Print the data that follows, exactly and completely.

....

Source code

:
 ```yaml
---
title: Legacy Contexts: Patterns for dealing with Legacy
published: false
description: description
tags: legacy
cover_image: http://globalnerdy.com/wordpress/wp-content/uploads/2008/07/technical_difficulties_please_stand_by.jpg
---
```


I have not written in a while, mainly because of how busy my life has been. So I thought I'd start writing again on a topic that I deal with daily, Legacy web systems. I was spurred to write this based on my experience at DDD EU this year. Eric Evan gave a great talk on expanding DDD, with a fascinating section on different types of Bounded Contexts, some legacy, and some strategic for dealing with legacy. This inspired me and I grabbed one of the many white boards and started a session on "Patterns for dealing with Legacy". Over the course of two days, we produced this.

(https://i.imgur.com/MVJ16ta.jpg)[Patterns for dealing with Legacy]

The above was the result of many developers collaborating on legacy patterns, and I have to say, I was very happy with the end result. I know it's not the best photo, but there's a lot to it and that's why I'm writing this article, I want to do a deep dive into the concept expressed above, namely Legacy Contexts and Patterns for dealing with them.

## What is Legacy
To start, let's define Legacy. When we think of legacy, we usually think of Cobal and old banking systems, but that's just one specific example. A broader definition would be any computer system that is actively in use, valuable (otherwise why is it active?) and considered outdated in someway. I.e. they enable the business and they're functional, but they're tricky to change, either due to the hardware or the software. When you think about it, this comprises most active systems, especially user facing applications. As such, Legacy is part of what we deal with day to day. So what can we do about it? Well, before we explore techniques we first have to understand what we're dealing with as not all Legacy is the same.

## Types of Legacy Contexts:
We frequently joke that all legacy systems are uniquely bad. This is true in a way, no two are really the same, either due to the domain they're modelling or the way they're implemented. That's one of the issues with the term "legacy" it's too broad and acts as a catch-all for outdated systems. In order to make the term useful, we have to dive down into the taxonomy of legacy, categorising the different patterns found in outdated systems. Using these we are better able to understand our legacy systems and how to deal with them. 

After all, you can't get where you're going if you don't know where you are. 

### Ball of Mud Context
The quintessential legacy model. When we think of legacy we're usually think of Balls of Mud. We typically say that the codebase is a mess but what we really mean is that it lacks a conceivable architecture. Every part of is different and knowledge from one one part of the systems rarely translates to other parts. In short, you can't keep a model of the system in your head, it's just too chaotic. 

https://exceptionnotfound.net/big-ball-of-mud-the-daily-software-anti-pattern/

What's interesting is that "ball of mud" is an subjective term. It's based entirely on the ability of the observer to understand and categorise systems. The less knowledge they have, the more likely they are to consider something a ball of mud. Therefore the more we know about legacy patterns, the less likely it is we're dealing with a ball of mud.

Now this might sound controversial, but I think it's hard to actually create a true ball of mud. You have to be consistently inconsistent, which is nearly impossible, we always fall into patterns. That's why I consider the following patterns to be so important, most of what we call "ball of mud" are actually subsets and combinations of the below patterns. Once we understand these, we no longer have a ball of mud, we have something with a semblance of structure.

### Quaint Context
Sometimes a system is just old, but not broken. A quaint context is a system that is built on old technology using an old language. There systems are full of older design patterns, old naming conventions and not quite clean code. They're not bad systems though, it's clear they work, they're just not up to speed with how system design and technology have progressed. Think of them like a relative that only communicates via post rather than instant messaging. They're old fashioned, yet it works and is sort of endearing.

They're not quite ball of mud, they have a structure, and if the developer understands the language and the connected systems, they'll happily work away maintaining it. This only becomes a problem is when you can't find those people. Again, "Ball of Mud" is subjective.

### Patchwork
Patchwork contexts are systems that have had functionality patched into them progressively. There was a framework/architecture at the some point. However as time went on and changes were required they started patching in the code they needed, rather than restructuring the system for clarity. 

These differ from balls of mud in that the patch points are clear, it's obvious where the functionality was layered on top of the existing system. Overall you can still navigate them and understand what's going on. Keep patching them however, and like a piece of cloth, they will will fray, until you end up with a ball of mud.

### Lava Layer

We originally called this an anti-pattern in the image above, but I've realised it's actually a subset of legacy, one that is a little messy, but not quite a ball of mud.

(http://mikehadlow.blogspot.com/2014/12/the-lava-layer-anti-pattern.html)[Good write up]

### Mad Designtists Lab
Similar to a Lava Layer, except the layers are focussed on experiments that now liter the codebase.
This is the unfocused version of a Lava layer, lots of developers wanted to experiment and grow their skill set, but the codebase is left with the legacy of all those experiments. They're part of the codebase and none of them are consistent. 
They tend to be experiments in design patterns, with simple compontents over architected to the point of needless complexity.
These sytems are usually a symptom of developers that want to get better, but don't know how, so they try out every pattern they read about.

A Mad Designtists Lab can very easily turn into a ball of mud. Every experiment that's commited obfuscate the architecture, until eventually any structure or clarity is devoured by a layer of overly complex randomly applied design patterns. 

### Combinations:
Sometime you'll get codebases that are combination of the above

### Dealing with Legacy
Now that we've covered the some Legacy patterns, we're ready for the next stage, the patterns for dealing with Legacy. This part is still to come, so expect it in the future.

....

» **Exercise solution**:
Source code

:
 ```yaml
---
title: Legacy Contexts: Patterns for dealing with Legacy
published: false
description: description
tags: legacy
cover_image: http://globalnerdy.com/wordpress/wp-content/uploads/2008/07/technical_difficulties_please_stand_by.jpg
---
```


I have not written in a while, mainly because of how busy my life has been. So I thought I'd start writing again on a topic that I deal with daily, Legacy web systems. I was spurred to write this based on my experience at DDD EU this year. Eric Evan gave a great talk on expanding DDD, with a fascinating section on different types of Bounded Contexts, some legacy, and some strategic for dealing with legacy. This inspired me and I grabbed one of the many white boards and started a session on "Patterns for dealing with Legacy". Over the course of two days, we produced this.

(https://i.imgur.com/MVJ16ta.jpg)[Patterns for dealing with Legacy]

The above was the result of many developers collaborating on legacy patterns, and I have to say, I was very happy with the end result. I know it's not the best photo, but there's a lot to it and that's why I'm writing this article, I want to do a deep dive into the concept expressed above, namely Legacy Contexts and Patterns for dealing with them.

## What is Legacy
To start, let's define Legacy. When we think of legacy, we usually think of Cobal and old banking systems, but that's just one specific example. A broader definition would be any computer system that is actively in use, valuable (otherwise why is it active?) and considered outdated in someway. I.e. they enable the business and they're functional, but they're tricky to change, either due to the hardware or the software. When you think about it, this comprises most active systems, especially user facing applications. As such, Legacy is part of what we deal with day to day. So what can we do about it? Well, before we explore techniques we first have to understand what we're dealing with as not all Legacy is the same.

## Types of Legacy Contexts:
We frequently joke that all legacy systems are uniquely bad. This is true in a way, no two are really the same, either due to the domain they're modelling or the way they're implemented. That's one of the issues with the term "legacy" it's too broad and acts as a catch-all for outdated systems. In order to make the term useful, we have to dive down into the taxonomy of legacy, categorising the different patterns found in outdated systems. Using these we are better able to understand our legacy systems and how to deal with them. 

After all, you can't get where you're going if you don't know where you are. 

### Ball of Mud Context
The quintessential legacy model. When we think of legacy we're usually think of Balls of Mud. We typically say that the codebase is a mess but what we really mean is that it lacks a conceivable architecture. Every part of is different and knowledge from one one part of the systems rarely translates to other parts. In short, you can't keep a model of the system in your head, it's just too chaotic. 

https://exceptionnotfound.net/big-ball-of-mud-the-daily-software-anti-pattern/

What's interesting is that "ball of mud" is an subjective term. It's based entirely on the ability of the observer to understand and categorise systems. The less knowledge they have, the more likely they are to consider something a ball of mud. Therefore the more we know about legacy patterns, the less likely it is we're dealing with a ball of mud.

Now this might sound controversial, but I think it's hard to actually create a true ball of mud. You have to be consistently inconsistent, which is nearly impossible, we always fall into patterns. That's why I consider the following patterns to be so important, most of what we call "ball of mud" are actually subsets and combinations of the below patterns. Once we understand these, we no longer have a ball of mud, we have something with a semblance of structure.

### Quaint Context
Sometimes a system is just old, but not broken. A quaint context is a system that is built on old technology using an old language. There systems are full of older design patterns, old naming conventions and not quite clean code. They're not bad systems though, it's clear they work, they're just not up to speed with how system design and technology have progressed. Think of them like a relative that only communicates via post rather than instant messaging. They're old fashioned, yet it works and is sort of endearing.

They're not quite ball of mud, they have a structure, and if the developer understands the language and the connected systems, they'll happily work away maintaining it. This only becomes a problem is when you can't find those people. Again, "Ball of Mud" is subjective.

### Patchwork
Patchwork contexts are systems that have had functionality patched into them progressively. There was a framework/architecture at the some point. However as time went on and changes were required they started patching in the code they needed, rather than restructuring the system for clarity. 

These differ from balls of mud in that the patch points are clear, it's obvious where the functionality was layered on top of the existing system. Overall you can still navigate them and understand what's going on. Keep patching them however, and like a piece of cloth, they will will fray, until you end up with a ball of mud.

### Lava Layer

We originally called this an anti-pattern in the image above, but I've realised it's actually a subset of legacy, one that is a little messy, but not quite a ball of mud.

(http://mikehadlow.blogspot.com/2014/12/the-lava-layer-anti-pattern.html)[Good write up]

### Mad Designtists Lab
Similar to a Lava Layer, except the layers are focussed on experiments that now liter the codebase.
This is the unfocused version of a Lava layer, lots of developers wanted to experiment and grow their skill set, but the codebase is left with the legacy of all those experiments. They're part of the codebase and none of them are consistent. 
They tend to be experiments in design patterns, with simple compontents over architected to the point of needless complexity.
These sytems are usually a symptom of developers that want to get better, but don't know how, so they try out every pattern they read about.

A Mad Designtists Lab can very easily turn into a ball of mud. Every experiment that's commited obfuscate the architecture, until eventually any structure or clarity is devoured by a layer of overly complex randomly applied design patterns. 

### Combinations:
Sometime you'll get codebases that are combination of the above

### Dealing with Legacy
Now that we've covered the some Legacy patterns, we're ready for the next stage, the patterns for dealing with Legacy. This part is still to come, so expect it in the future.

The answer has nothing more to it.